19.2.08

"L'assistant " Tomic et le Docteur Seselj

J'ai été sollicité en mai 2004 par le Bureau du procureur du Tribunal pénal international pour l'ex-Yougoslavie afin de rédiger un rapport sur l'idéologie de la Grande Serbie, ainsi que sur les idées politiques de Vojislav Seselj, président du Parti radical serbe (SRS).

J'ai remis la version définitive de mon rapport en juin 2005. J'ai été ensuite dans l'attente du début du procès qui a commencé une première fois en novembre 2006 avant d'être reporté à une date utérieure. Le procès a repris en novembre 2007. Mon témoignage est donc intervenu plus de deux ans après la remise de mon rapport. Le facteur temps est un élément à prendre en considération.
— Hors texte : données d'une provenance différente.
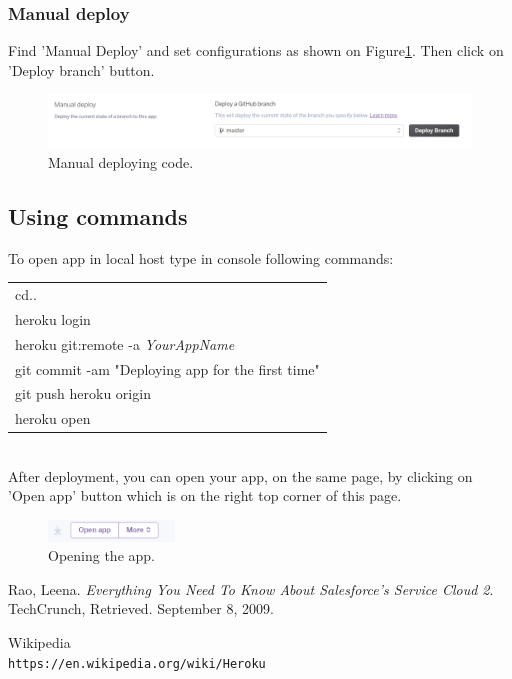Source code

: \documentclass[12pt,a4paper]{article}
\begin{document}
\subsubsection{Manual deploy}
 Find 'Manual Deploy' and set configurations as shown on Figure\ref{fig:depp}. Then click on 'Deploy branch' button.

\begin{figure}[H]
	\centering
	\includegraphics[width=1\textwidth]{images/manual.PNG}
	\caption{Manual deploying code.}
	\label{fig:depp}
\end{figure}

\subsection{Using commands}
To open app in local host type in console following commands:\\
\begin{tabular}{|l|}
	\hline
	cd..\\
	heroku login\\
	heroku git:remote -a \textit{YourAppName}\\
	git commit -am "Deploying app for the first time"\\
	git push heroku origin\\
	heroku open\\
	\hline
\end{tabular}\\


After deployment, you can open your app, on the same page, by clicking on 'Open app' button which is on the right top corner of this page. 
\begin{figure}[H]
	\centering
	\includegraphics[width=0.3\textwidth]{images/openapp.PNG}
	\caption{Opening the app.}
	\label{fig:opapp}
\end{figure}
\begin{thebibliography}{bib}
	 Rao, Leena. 
	\textit{Everything You Need To Know About Salesforce's Service Cloud 2}. 
	TechCrunch, Retrieved. September 8, 2009.
	 
	
	Wikipedia
	\\\texttt{https://en.wikipedia.org/wiki/Heroku}
	
\end{thebibliography}
\end{document}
Avant mon apparition devant la Cour du TPIY le 29 janvier 2008, Vojislav Seselj aura tout fait pour que mon rapport ne soit pas validé et que je ne témoigne pas en qualité d'expert témoin. Néanmoins, la Cour a reconnu ma qualité d'expert dans une décision du 15 janvier 2008. Auparavant, il avait mobilisé ses "conseillers historiens" pour contester la validité de mon rapport. Chacun pourra apprécier le style et le niveau des critiques formulées dans le document suivant.
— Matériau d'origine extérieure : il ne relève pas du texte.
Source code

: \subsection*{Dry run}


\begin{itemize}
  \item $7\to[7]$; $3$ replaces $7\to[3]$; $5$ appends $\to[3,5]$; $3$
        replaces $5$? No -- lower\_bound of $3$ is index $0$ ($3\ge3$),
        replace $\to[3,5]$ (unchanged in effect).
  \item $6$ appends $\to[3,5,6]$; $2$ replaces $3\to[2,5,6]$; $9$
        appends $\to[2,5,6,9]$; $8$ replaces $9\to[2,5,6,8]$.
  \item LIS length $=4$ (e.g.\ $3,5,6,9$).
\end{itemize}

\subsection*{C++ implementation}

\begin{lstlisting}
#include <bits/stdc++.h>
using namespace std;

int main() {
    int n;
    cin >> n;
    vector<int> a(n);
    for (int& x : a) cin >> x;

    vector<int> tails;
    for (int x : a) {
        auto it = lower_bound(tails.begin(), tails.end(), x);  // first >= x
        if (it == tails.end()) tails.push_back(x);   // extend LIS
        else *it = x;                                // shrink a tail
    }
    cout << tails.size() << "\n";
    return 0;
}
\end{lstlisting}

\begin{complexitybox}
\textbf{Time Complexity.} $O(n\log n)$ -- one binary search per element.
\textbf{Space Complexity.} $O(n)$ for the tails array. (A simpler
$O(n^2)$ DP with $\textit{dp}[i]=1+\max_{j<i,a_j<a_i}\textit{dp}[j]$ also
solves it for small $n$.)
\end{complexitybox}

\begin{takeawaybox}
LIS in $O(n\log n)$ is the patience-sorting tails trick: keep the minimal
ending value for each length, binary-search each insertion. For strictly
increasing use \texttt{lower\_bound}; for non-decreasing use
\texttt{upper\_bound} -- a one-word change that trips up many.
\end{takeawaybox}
Quelques minutes avant que je ne sois interrogé par l'accusation, V. Seselj a attiré une nouvelle fois l'attention des juges sur le fait que je n'étais pas un "témoin impartial" mais un "opposant passionné au Parti radical serbe" :

"I have supplied you with five articles by Mr. Tomic, from which it can be seen that he is an ideologically passionate opponent of the Serbian Radical Party of which I'm still the president, and this was confirmed at the party congress in 2006. He uses political terms such as extremist, nationalist, ultra-nationalist, and he's a member of a political organization which is called, The French Association for Studies of the Balkans, which is conducting an anti-Serbian campaign and is engaged in destructive political activity and a member is the Montenegrin prince, Nikola Petrovic-Njegos, who has pretensions to the Montenegrin throne. This delegation was -- consistently advocated the break-up of the association of Serbia and Montenegro, so that he's involved in the break-up of Yugoslavia, in the break-up of Serbia, and I have provided you and the members of the Trial Chamber with these documents to show that I have evidence that he is not neutral and impartial. But it is up to you.I am in your hands, and I am ready for the cross-examination.(...)".

Bien entendu, l'Association française d'études sur les Balkans n'est pas un parti politique menant des "activités politiques destructrices". Elle n'est pas non plus un think-tank et ne formule pas, par conséquent, de recommandations à destination des décideurs. De surcroît, Nikola Petrovic-Njegos n'en est pas membre. Mais V. Seselj a peut-être confondu l'AFEBALK avec le Courrier des Balkans, qui par ailleurs n'est pas non plus un parti politique.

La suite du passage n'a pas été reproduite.